**TASK TO CARRY OUT**
Nothing but an exact repeat of the entries below should appear in your answer.

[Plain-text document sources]
= Beginning of Section =

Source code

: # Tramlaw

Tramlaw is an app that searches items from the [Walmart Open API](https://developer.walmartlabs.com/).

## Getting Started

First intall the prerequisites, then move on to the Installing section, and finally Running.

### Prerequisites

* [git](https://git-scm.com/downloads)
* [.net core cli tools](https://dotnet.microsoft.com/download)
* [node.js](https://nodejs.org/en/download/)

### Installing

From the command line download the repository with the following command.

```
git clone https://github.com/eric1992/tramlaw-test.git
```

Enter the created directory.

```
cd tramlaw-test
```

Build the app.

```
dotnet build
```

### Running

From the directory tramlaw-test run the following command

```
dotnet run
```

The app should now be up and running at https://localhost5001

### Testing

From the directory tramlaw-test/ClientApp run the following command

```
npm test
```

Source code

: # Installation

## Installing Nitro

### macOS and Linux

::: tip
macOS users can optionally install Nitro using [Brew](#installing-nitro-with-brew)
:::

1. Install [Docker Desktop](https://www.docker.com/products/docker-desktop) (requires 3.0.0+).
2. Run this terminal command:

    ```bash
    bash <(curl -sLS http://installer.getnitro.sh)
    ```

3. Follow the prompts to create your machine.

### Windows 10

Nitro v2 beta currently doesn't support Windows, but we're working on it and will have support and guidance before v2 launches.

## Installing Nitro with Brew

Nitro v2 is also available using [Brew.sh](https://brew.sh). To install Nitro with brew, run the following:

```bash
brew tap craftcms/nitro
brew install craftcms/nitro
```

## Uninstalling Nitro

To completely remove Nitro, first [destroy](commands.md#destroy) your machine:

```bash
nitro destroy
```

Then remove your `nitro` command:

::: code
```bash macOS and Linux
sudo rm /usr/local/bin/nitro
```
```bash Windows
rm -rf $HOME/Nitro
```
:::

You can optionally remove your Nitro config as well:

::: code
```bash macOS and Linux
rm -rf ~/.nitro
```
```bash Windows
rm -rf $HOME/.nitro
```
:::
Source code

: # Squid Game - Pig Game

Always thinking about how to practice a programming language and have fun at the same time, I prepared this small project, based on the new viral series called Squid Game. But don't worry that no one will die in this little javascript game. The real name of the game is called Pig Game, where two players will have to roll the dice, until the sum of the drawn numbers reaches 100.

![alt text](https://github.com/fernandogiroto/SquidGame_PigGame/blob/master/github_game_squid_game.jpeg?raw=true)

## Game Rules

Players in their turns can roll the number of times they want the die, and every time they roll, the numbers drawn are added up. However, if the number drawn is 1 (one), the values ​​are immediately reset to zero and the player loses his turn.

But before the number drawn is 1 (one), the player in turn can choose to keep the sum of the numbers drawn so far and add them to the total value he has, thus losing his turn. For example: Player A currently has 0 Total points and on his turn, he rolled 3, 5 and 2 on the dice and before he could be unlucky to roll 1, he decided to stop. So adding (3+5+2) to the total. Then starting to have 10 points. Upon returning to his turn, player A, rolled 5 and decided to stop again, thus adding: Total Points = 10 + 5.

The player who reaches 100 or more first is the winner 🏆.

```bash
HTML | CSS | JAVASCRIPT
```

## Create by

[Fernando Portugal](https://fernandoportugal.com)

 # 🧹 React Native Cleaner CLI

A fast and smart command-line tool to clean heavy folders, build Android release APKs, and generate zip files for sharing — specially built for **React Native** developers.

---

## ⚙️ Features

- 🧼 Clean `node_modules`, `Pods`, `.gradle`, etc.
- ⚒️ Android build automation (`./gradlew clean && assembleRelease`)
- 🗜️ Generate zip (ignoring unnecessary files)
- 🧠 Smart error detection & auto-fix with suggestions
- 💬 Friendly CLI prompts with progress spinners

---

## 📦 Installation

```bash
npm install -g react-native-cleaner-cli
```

= End of Section =

**ANSWER AREA**
Source code

: # Tramlaw

Tramlaw is an app that searches items from the [Walmart Open API](https://developer.walmartlabs.com/).

## Getting Started

First intall the prerequisites, then move on to the Installing section, and finally Running.

### Prerequisites

* [git](https://git-scm.com/downloads)
* [.net core cli tools](https://dotnet.microsoft.com/download)
* [node.js](https://nodejs.org/en/download/)

### Installing

From the command line download the repository with the following command.

```
git clone https://github.com/eric1992/tramlaw-test.git
```

Enter the created directory.

```
cd tramlaw-test
```

Build the app.

```
dotnet build
```

### Running

From the directory tramlaw-test run the following command

```
dotnet run
```

The app should now be up and running at https://localhost5001

### Testing

From the directory tramlaw-test/ClientApp run the following command

```
npm test
```

Source code

: # Installation

## Installing Nitro

### macOS and Linux

::: tip
macOS users can optionally install Nitro using [Brew](#installing-nitro-with-brew)
:::

1. Install [Docker Desktop](https://www.docker.com/products/docker-desktop) (requires 3.0.0+).
2. Run this terminal command:

    ```bash
    bash <(curl -sLS http://installer.getnitro.sh)
    ```

3. Follow the prompts to create your machine.

### Windows 10

Nitro v2 beta currently doesn't support Windows, but we're working on it and will have support and guidance before v2 launches.

## Installing Nitro with Brew

Nitro v2 is also available using [Brew.sh](https://brew.sh). To install Nitro with brew, run the following:

```bash
brew tap craftcms/nitro
brew install craftcms/nitro
```

## Uninstalling Nitro

To completely remove Nitro, first [destroy](commands.md#destroy) your machine:

```bash
nitro destroy
```

Then remove your `nitro` command:

::: code
```bash macOS and Linux
sudo rm /usr/local/bin/nitro
```
```bash Windows
rm -rf $HOME/Nitro
```
:::

You can optionally remove your Nitro config as well:

::: code
```bash macOS and Linux
rm -rf ~/.nitro
```
```bash Windows
rm -rf $HOME/.nitro
```
:::
Source code

: # Squid Game - Pig Game

Always thinking about how to practice a programming language and have fun at the same time, I prepared this small project, based on the new viral series called Squid Game. But don't worry that no one will die in this little javascript game. The real name of the game is called Pig Game, where two players will have to roll the dice, until the sum of the drawn numbers reaches 100.

![alt text](https://github.com/fernandogiroto/SquidGame_PigGame/blob/master/github_game_squid_game.jpeg?raw=true)

## Game Rules

Players in their turns can roll the number of times they want the die, and every time they roll, the numbers drawn are added up. However, if the number drawn is 1 (one), the values ​​are immediately reset to zero and the player loses his turn.

But before the number drawn is 1 (one), the player in turn can choose to keep the sum of the numbers drawn so far and add them to the total value he has, thus losing his turn. For example: Player A currently has 0 Total points and on his turn, he rolled 3, 5 and 2 on the dice and before he could be unlucky to roll 1, he decided to stop. So adding (3+5+2) to the total. Then starting to have 10 points. Upon returning to his turn, player A, rolled 5 and decided to stop again, thus adding: Total Points = 10 + 5.

The player who reaches 100 or more first is the winner 🏆.

```bash
HTML | CSS | JAVASCRIPT
```

## Create by

[Fernando Portugal](https://fernandoportugal.com)

 # 🧹 React Native Cleaner CLI

A fast and smart command-line tool to clean heavy folders, build Android release APKs, and generate zip files for sharing — specially built for **React Native** developers.

---

## ⚙️ Features

- 🧼 Clean `node_modules`, `Pods`, `.gradle`, etc.
- ⚒️ Android build automation (`./gradlew clean && assembleRelease`)
- 🗜️ Generate zip (ignoring unnecessary files)
- 🧠 Smart error detection & auto-fix with suggestions
- 💬 Friendly CLI prompts with progress spinners

---

## 📦 Installation

```bash
npm install -g react-native-cleaner-cli
```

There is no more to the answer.